• Work instructions: An image-free reproduction of the data below is needed: print it exactly.

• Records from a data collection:
=== Begin Enclosure ===

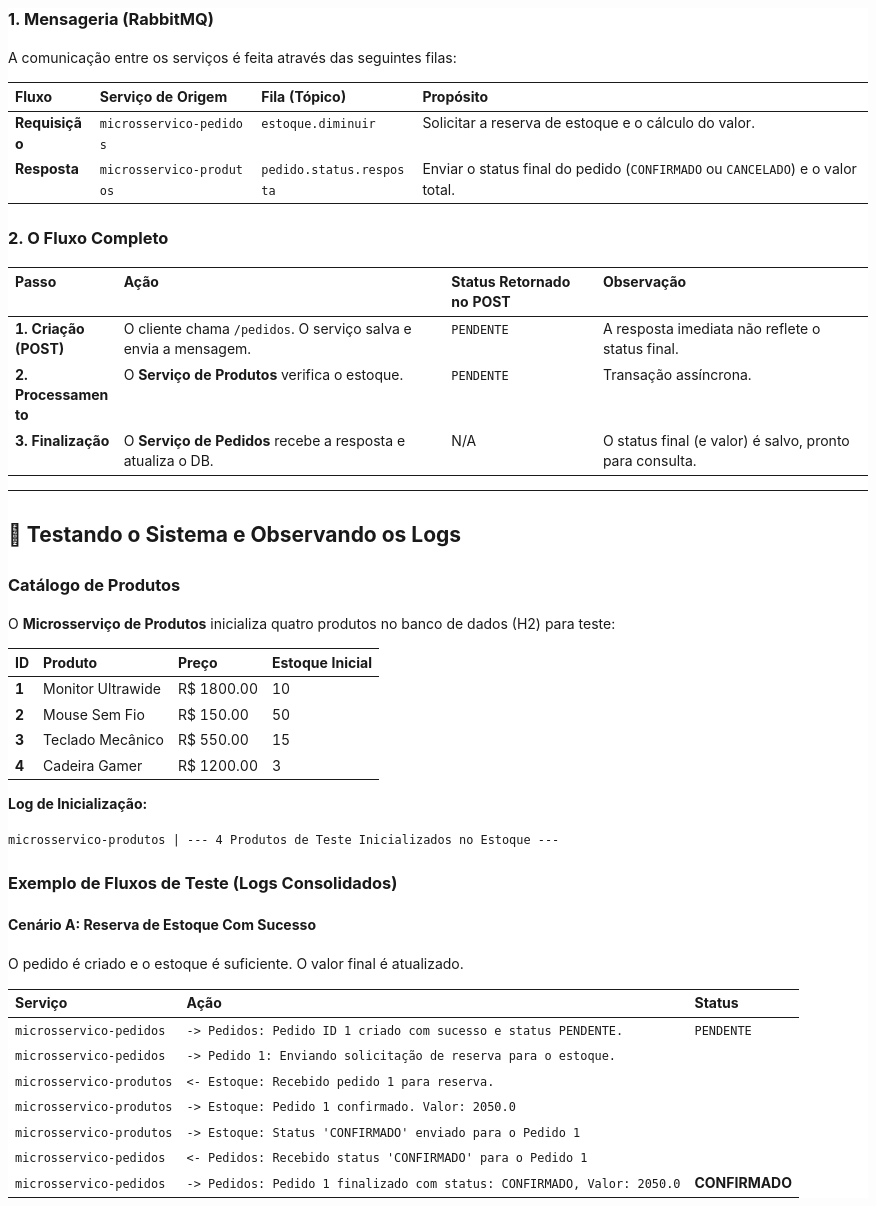 ### 1\. Mensageria (RabbitMQ)

A comunicação entre os serviços é feita através das seguintes filas:

| Fluxo | Serviço de Origem | Fila (Tópico) | Propósito |
| :--- | :--- | :--- | :--- |
| **Requisição** | `microsservico-pedidos` | `estoque.diminuir` | Solicitar a reserva de estoque e o cálculo do valor. |
| **Resposta** | `microsservico-produtos` | `pedido.status.resposta` | Enviar o status final do pedido (`CONFIRMADO` ou `CANCELADO`) e o valor total. |

### 2\. O Fluxo Completo

| Passo | Ação | Status Retornado no POST | Observação |
| :--- | :--- | :--- | :--- |
| **1. Criação (POST)** | O cliente chama `/pedidos`. O serviço salva e envia a mensagem. | `PENDENTE` | A resposta imediata não reflete o status final. |
| **2. Processamento** | O **Serviço de Produtos** verifica o estoque. | `PENDENTE` | Transação assíncrona. |
| **3. Finalização** | O **Serviço de Pedidos** recebe a resposta e atualiza o DB. | N/A | O status final (e valor) é salvo, pronto para consulta. |

-----

## 🧪 Testando o Sistema e Observando os Logs

### Catálogo de Produtos

O **Microsserviço de Produtos** inicializa quatro produtos no banco de dados (H2) para teste:

| ID | Produto | Preço | Estoque Inicial |
| :--- | :--- | :--- | :--- |
| **1** | Monitor Ultrawide | R$ 1800.00 | 10 |
| **2** | Mouse Sem Fio | R$ 150.00 | 50 |
| **3** | Teclado Mecânico | R$ 550.00 | 15 |
| **4** | Cadeira Gamer | R$ 1200.00 | 3 |

**Log de Inicialização:**

```
microsservico-produtos | --- 4 Produtos de Teste Inicializados no Estoque ---
```

### Exemplo de Fluxos de Teste (Logs Consolidados)

#### Cenário A: Reserva de Estoque **Com Sucesso**

O pedido é criado e o estoque é suficiente. O valor final é atualizado.

| Serviço | Ação | Status |
| :--- | :--- | :--- |
| `microsservico-pedidos` | `-> Pedidos: Pedido ID 1 criado com sucesso e status PENDENTE.` | `PENDENTE` |
| `microsservico-pedidos` | `-> Pedido 1: Enviando solicitação de reserva para o estoque.` | |
| `microsservico-produtos` | `<- Estoque: Recebido pedido 1 para reserva.` | |
| `microsservico-produtos` | `-> Estoque: Pedido 1 confirmado. Valor: 2050.0` | |
| `microsservico-produtos` | `-> Estoque: Status 'CONFIRMADO' enviado para o Pedido 1` | |
| `microsservico-pedidos` | `<- Pedidos: Recebido status 'CONFIRMADO' para o Pedido 1` | |
| `microsservico-pedidos` | `-> Pedidos: Pedido 1 finalizado com status: CONFIRMADO, Valor: 2050.0` | **CONFIRMADO** |
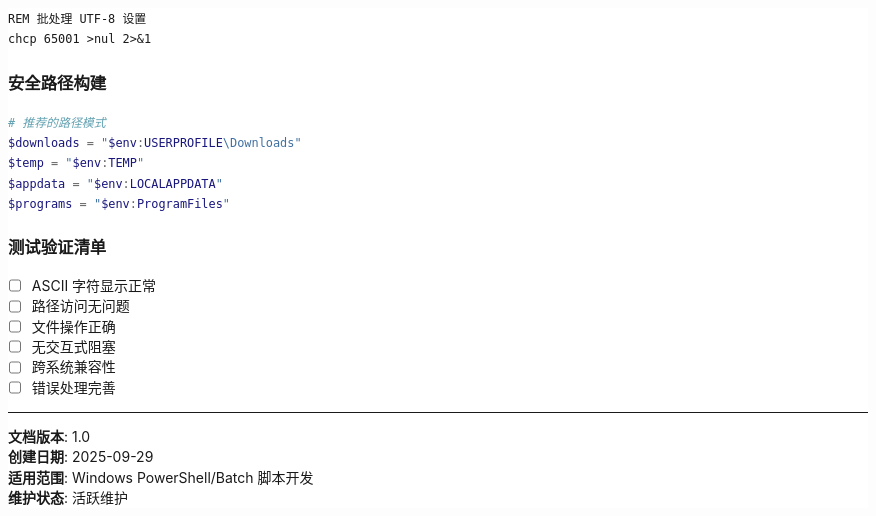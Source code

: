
 ```batch
REM 批处理 UTF-8 设置  
chcp 65001 >nul 2>&1
```

### 安全路径构建
```powershell
# 推荐的路径模式
$downloads = "$env:USERPROFILE\Downloads"
$temp = "$env:TEMP"
$appdata = "$env:LOCALAPPDATA"
$programs = "$env:ProgramFiles"
```

### 测试验证清单
- [ ] ASCII 字符显示正常
- [ ] 路径访问无问题  
- [ ] 文件操作正确
- [ ] 无交互式阻塞
- [ ] 跨系统兼容性
- [ ] 错误处理完善

---

**文档版本**: 1.0  
**创建日期**: 2025-09-29  
**适用范围**: Windows PowerShell/Batch 脚本开发  
**维护状态**: 活跃维护
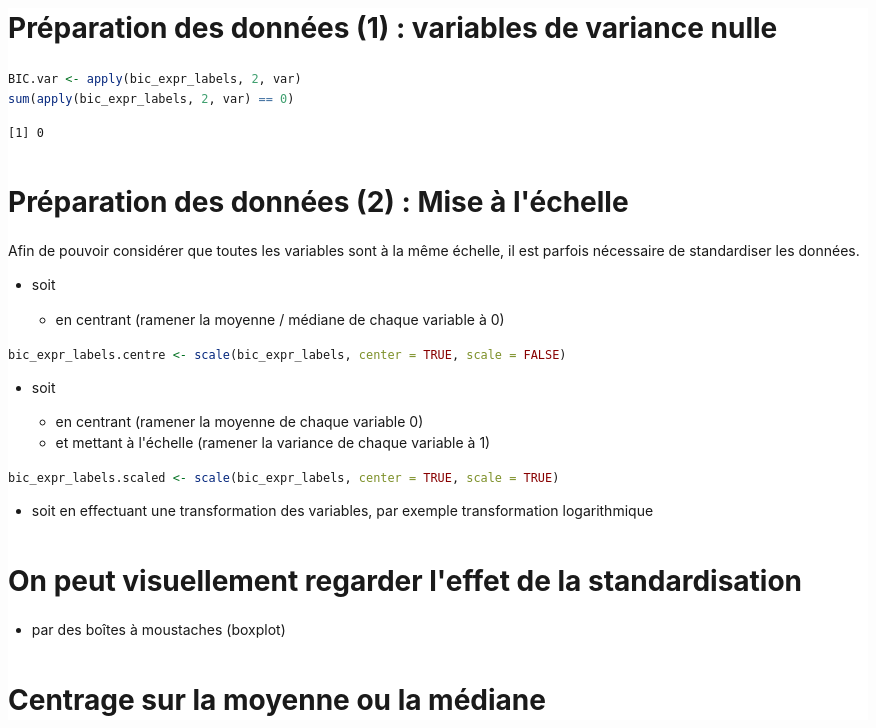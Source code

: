 
# Préparation des données (1) : variables de variance nulle


```r
BIC.var <- apply(bic_expr_labels, 2, var)
sum(apply(bic_expr_labels, 2, var) == 0)
```

```
[1] 0
```

# Préparation des données (2) : Mise à l'échelle

Afin de pouvoir considérer que toutes les variables sont à la même échelle, il est parfois nécessaire de standardiser les données.

- soit 

  - en centrant (ramener la moyenne / médiane de chaque variable à $0$)
  

```r
bic_expr_labels.centre <- scale(bic_expr_labels, center = TRUE, scale = FALSE)
```

- soit 

  - en centrant (ramener la moyenne de chaque variable $0$)
  - et mettant à l'échelle (ramener la variance de chaque variable à $1$)


```r
bic_expr_labels.scaled <- scale(bic_expr_labels, center = TRUE, scale = TRUE)
```

- soit en effectuant une transformation des variables, par exemple transformation logarithmique

# On peut visuellement regarder l'effet de la standardisation

- par des boîtes à moustaches (boxplot)

# Centrage sur la moyenne ou la médiane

=== End Enclosure ===

• Solution to the problem:
 ### 1\. Mensageria (RabbitMQ)

A comunicação entre os serviços é feita através das seguintes filas:

| Fluxo | Serviço de Origem | Fila (Tópico) | Propósito |
| :--- | :--- | :--- | :--- |
| **Requisição** | `microsservico-pedidos` | `estoque.diminuir` | Solicitar a reserva de estoque e o cálculo do valor. |
| **Resposta** | `microsservico-produtos` | `pedido.status.resposta` | Enviar o status final do pedido (`CONFIRMADO` ou `CANCELADO`) e o valor total. |

### 2\. O Fluxo Completo

| Passo | Ação | Status Retornado no POST | Observação |
| :--- | :--- | :--- | :--- |
| **1. Criação (POST)** | O cliente chama `/pedidos`. O serviço salva e envia a mensagem. | `PENDENTE` | A resposta imediata não reflete o status final. |
| **2. Processamento** | O **Serviço de Produtos** verifica o estoque. | `PENDENTE` | Transação assíncrona. |
| **3. Finalização** | O **Serviço de Pedidos** recebe a resposta e atualiza o DB. | N/A | O status final (e valor) é salvo, pronto para consulta. |

-----

## 🧪 Testando o Sistema e Observando os Logs

### Catálogo de Produtos

O **Microsserviço de Produtos** inicializa quatro produtos no banco de dados (H2) para teste:

| ID | Produto | Preço | Estoque Inicial |
| :--- | :--- | :--- | :--- |
| **1** | Monitor Ultrawide | R$ 1800.00 | 10 |
| **2** | Mouse Sem Fio | R$ 150.00 | 50 |
| **3** | Teclado Mecânico | R$ 550.00 | 15 |
| **4** | Cadeira Gamer | R$ 1200.00 | 3 |

**Log de Inicialização:**

```
microsservico-produtos | --- 4 Produtos de Teste Inicializados no Estoque ---
```

### Exemplo de Fluxos de Teste (Logs Consolidados)

#### Cenário A: Reserva de Estoque **Com Sucesso**

O pedido é criado e o estoque é suficiente. O valor final é atualizado.

| Serviço | Ação | Status |
| :--- | :--- | :--- |
| `microsservico-pedidos` | `-> Pedidos: Pedido ID 1 criado com sucesso e status PENDENTE.` | `PENDENTE` |
| `microsservico-pedidos` | `-> Pedido 1: Enviando solicitação de reserva para o estoque.` | |
| `microsservico-produtos` | `<- Estoque: Recebido pedido 1 para reserva.` | |
| `microsservico-produtos` | `-> Estoque: Pedido 1 confirmado. Valor: 2050.0` | |
| `microsservico-produtos` | `-> Estoque: Status 'CONFIRMADO' enviado para o Pedido 1` | |
| `microsservico-pedidos` | `<- Pedidos: Recebido status 'CONFIRMADO' para o Pedido 1` | |
| `microsservico-pedidos` | `-> Pedidos: Pedido 1 finalizado com status: CONFIRMADO, Valor: 2050.0` | **CONFIRMADO** |
Source code

:
 ```batch
REM 批处理 UTF-8 设置  
chcp 65001 >nul 2>&1
```

### 安全路径构建
```powershell
# 推荐的路径模式
$downloads = "$env:USERPROFILE\Downloads"
$temp = "$env:TEMP"
$appdata = "$env:LOCALAPPDATA"
$programs = "$env:ProgramFiles"
```

### 测试验证清单
- [ ] ASCII 字符显示正常
- [ ] 路径访问无问题  
- [ ] 文件操作正确
- [ ] 无交互式阻塞
- [ ] 跨系统兼容性
- [ ] 错误处理完善

---

**文档版本**: 1.0  
**创建日期**: 2025-09-29  
**适用范围**: Windows PowerShell/Batch 脚本开发  
**维护状态**: 活跃维护
Source code

: 
# Préparation des données (1) : variables de variance nulle


```r
BIC.var <- apply(bic_expr_labels, 2, var)
sum(apply(bic_expr_labels, 2, var) == 0)
```

```
[1] 0
```

# Préparation des données (2) : Mise à l'échelle

Afin de pouvoir considérer que toutes les variables sont à la même échelle, il est parfois nécessaire de standardiser les données.

- soit 

  - en centrant (ramener la moyenne / médiane de chaque variable à $0$)
  

```r
bic_expr_labels.centre <- scale(bic_expr_labels, center = TRUE, scale = FALSE)
```

- soit 

  - en centrant (ramener la moyenne de chaque variable $0$)
  - et mettant à l'échelle (ramener la variance de chaque variable à $1$)


```r
bic_expr_labels.scaled <- scale(bic_expr_labels, center = TRUE, scale = TRUE)
```

- soit en effectuant une transformation des variables, par exemple transformation logarithmique

# On peut visuellement regarder l'effet de la standardisation

- par des boîtes à moustaches (boxplot)

# Centrage sur la moyenne ou la médiane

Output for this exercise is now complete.